West Memphis Three Seek a New Trial

09.28.10

The Arkansas Supreme Court will hold a hearing Thursday to weigh a new trial for one of three men who say they were wrongfully convicted of a 1993 triple murder.

Damien Echols, Jason Baldwin and Jessie Misskelley – known as the West Memphis Three — were convicted in 1994 of killing three eight-year-old boys in West Memphis, Arkansas. Echols was sentenced to death, Baldwin received life without parole and Misskelley was sentenced to 40 years.

The men and their attorneys have developed strong evidence of their innocence since the conviction, but have been unable to overturn the convictions on appeal. Echols is now seeking a new trial based on DNA evidence showing that someone else committed the crime. Post-conviction DNA testing on crime scene evidence in the case excluded the defendants and Echols is seeking more advanced tests not possible before their 1994 trial.
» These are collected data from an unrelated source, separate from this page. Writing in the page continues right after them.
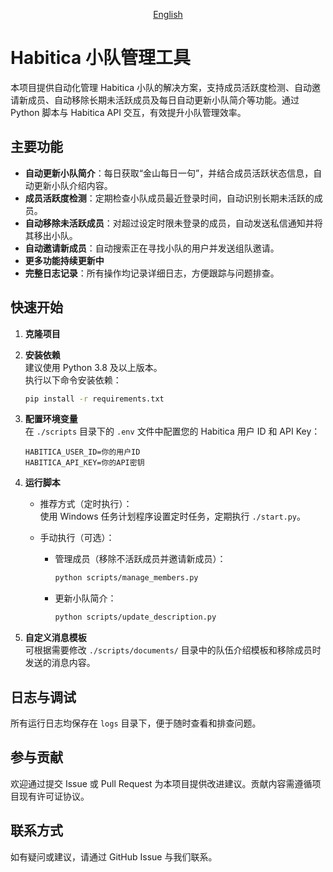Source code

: <div align="center">

[English](/README/README_en.md)

</div>

# Habitica 小队管理工具

本项目提供自动化管理 Habitica 小队的解决方案，支持成员活跃度检测、自动邀请新成员、自动移除长期未活跃成员及每日自动更新小队简介等功能。通过 Python 脚本与 Habitica API 交互，有效提升小队管理效率。

## 主要功能

- **自动更新小队简介**：每日获取“金山每日一句”，并结合成员活跃状态信息，自动更新小队介绍内容。
- **成员活跃度检测**：定期检查小队成员最近登录时间，自动识别长期未活跃的成员。
- **自动移除未活跃成员**：对超过设定时限未登录的成员，自动发送私信通知并将其移出小队。
- **自动邀请新成员**：自动搜索正在寻找小队的用户并发送组队邀请。
- **更多功能持续更新中**
- **完整日志记录**：所有操作均记录详细日志，方便跟踪与问题排查。

## 快速开始

1. **克隆项目**
   
2. **安装依赖**  
   建议使用 Python 3.8 及以上版本。  
   执行以下命令安装依赖：  
   ```bash
   pip install -r requirements.txt
   ```

3. **配置环境变量**  
   在 `./scripts` 目录下的 `.env` 文件中配置您的 Habitica 用户 ID 和 API Key：  
   ```
   HABITICA_USER_ID=你的用户ID
   HABITICA_API_KEY=你的API密钥
   ```

4. **运行脚本**  
   - 推荐方式（定时执行）：  
     使用 Windows 任务计划程序设置定时任务，定期执行 `./start.py`。
   
   - 手动执行（可选）：  
     - 管理成员（移除不活跃成员并邀请新成员）：  
       ```bash
       python scripts/manage_members.py
       ```
     - 更新小队简介：  
       ```bash
       python scripts/update_description.py
       ```

5. **自定义消息模板**  
   可根据需要修改 `./scripts/documents/` 目录中的队伍介绍模板和移除成员时发送的消息内容。

## 日志与调试

所有运行日志均保存在 `logs` 目录下，便于随时查看和排查问题。

## 参与贡献

欢迎通过提交 Issue 或 Pull Request 为本项目提供改进建议。贡献内容需遵循项目现有许可证协议。

## 联系方式

如有疑问或建议，请通过 GitHub Issue 与我们联系。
An attorney for Echols told the Arkansas Times that the West Memphis Three case will have statewide implications and that if the court accepts the attorney general’s interpretation of Arkansas’ DNA statute it could prevent anyone from ever being granted a new trial based on DNA evidence. Arkansas passed a law in 2001 granting post-conviction access to DNA testing for people who claimed innocence. Post-conviction DNA testing on crime scene evidence in the West Memphis Three case did not match the defendants. But Attorney General Dustin McDaniel wants to limit defendants to evidence that was presented during their first trial.

“Such a request for relief from a criminal judgment without a claim of error in the underlying proceedings,” the attorney general wrote in a circuit court brief, “is a request for clemency, vested in the Governor… The General Assembly cannot delegate this power to the courts without infringing on the governor’s powers.”
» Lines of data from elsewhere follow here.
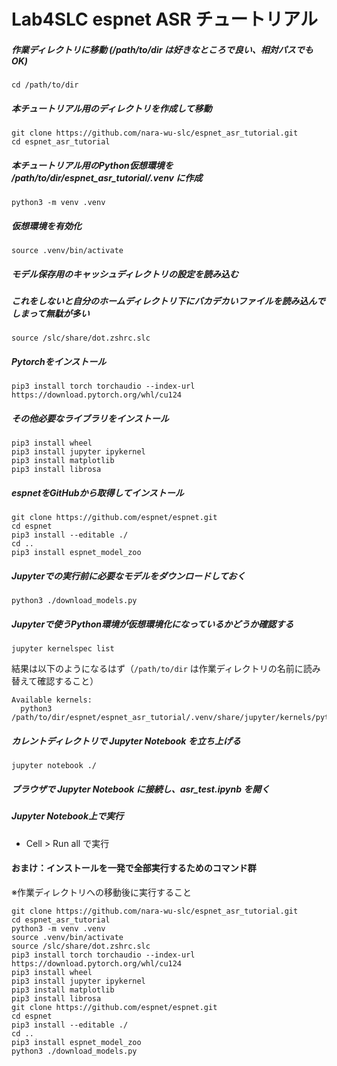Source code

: # Lab4SLC espnet ASR チュートリアル

##### 作業ディレクトリに移動 (/path/to/dir は好きなところで良い、相対パスでもOK)
```
cd /path/to/dir
```
##### 本チュートリアル用のディレクトリを作成して移動
```
git clone https://github.com/nara-wu-slc/espnet_asr_tutorial.git
cd espnet_asr_tutorial
```

##### 本チュートリアル用のPython仮想環境を /path/to/dir/espnet_asr_tutorial/.venv に作成
```
python3 -m venv .venv
```

##### 仮想環境を有効化
```
source .venv/bin/activate
```

##### モデル保存用のキャッシュディレクトリの設定を読み込む
##### これをしないと自分のホームディレクトリ下にバカデカいファイルを読み込んでしまって無駄が多い
```
source /slc/share/dot.zshrc.slc
```


##### Pytorchをインストール
```
pip3 install torch torchaudio --index-url https://download.pytorch.org/whl/cu124
```


##### その他必要なライブラリをインストール
```
pip3 install wheel
pip3 install jupyter ipykernel
pip3 install matplotlib
pip3 install librosa
```

##### espnetをGitHubから取得してインストール
```
git clone https://github.com/espnet/espnet.git
cd espnet
pip3 install --editable ./
cd ..
pip3 install espnet_model_zoo
```

##### Jupyterでの実行前に必要なモデルをダウンロードしておく
```
python3 ./download_models.py
```

##### Jupyterで使うPython環境が仮想環境化になっているかどうか確認する
```
jupyter kernelspec list
```
結果は以下のようになるはず（`/path/to/dir` は作業ディレクトリの名前に読み替えて確認すること）
```
Available kernels:
  python3    /path/to/dir/espnet/espnet_asr_tutorial/.venv/share/jupyter/kernels/python3
```

##### カレントディレクトリで Jupyter Notebook を立ち上げる
```
jupyter notebook ./
```

##### ブラウザで Jupyter Notebook に接続し、asr_test.ipynb を開く

##### Jupyter Notebook上で実行
- Cell > Run all で実行


#### おまけ：インストールを一発で全部実行するためのコマンド群
※作業ディレクトリへの移動後に実行すること
```
git clone https://github.com/nara-wu-slc/espnet_asr_tutorial.git
cd espnet_asr_tutorial
python3 -m venv .venv
source .venv/bin/activate
source /slc/share/dot.zshrc.slc
pip3 install torch torchaudio --index-url https://download.pytorch.org/whl/cu124
pip3 install wheel
pip3 install jupyter ipykernel
pip3 install matplotlib
pip3 install librosa
git clone https://github.com/espnet/espnet.git
cd espnet
pip3 install --editable ./
cd .. 
pip3 install espnet_model_zoo
python3 ./download_models.py
```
Echols’ attorney Dennis Riordan says the Attorney General is “proposing the demise of the DNA statute.”

“What they say is if you think about it, DNA alone can never ever prove somebody innocent. They say that doesn’t prove someone’s innocence because maybe he was standing next to the guy that actually did it and maybe he’s an accomplice. So, all DNA testing can prove is that it wasn’t your DNA, it doesn’t mean you weren’t in on the crime. So alone it can never be enough.”
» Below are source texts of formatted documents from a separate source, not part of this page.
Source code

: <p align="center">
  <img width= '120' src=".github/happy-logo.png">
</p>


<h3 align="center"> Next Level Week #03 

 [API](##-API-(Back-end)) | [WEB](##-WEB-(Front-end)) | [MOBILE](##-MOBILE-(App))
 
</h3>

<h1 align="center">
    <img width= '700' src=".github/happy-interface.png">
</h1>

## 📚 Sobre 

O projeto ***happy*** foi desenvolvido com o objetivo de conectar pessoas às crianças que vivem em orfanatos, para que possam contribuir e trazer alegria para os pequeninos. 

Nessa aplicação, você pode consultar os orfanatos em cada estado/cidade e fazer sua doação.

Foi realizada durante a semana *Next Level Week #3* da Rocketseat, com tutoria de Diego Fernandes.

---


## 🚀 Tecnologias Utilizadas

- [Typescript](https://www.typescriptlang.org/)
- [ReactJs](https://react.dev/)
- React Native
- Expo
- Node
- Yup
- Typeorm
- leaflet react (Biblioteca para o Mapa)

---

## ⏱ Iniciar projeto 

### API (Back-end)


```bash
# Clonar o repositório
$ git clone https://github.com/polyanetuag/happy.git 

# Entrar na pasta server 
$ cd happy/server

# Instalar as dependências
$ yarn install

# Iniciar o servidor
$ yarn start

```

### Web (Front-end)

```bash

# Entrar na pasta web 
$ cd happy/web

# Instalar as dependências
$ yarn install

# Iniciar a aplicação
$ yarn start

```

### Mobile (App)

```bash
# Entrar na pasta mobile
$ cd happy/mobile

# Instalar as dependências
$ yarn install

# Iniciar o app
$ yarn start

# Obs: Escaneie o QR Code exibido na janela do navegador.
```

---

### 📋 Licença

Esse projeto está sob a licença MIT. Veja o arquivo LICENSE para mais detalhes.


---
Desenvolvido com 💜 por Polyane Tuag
Read the full article here

.


Visit the WM3 website here

.

Watch a trailer of “Paradise Lost” – a documentary film about the case – below.

Leave a Reply

Thank you for visiting us. You can learn more about how we consider cases here. Please avoid sharing any personal information in the comments below and join us in making this a hate-speech free and safe space for everyone.

This field is required.
This field is required.
This field is required.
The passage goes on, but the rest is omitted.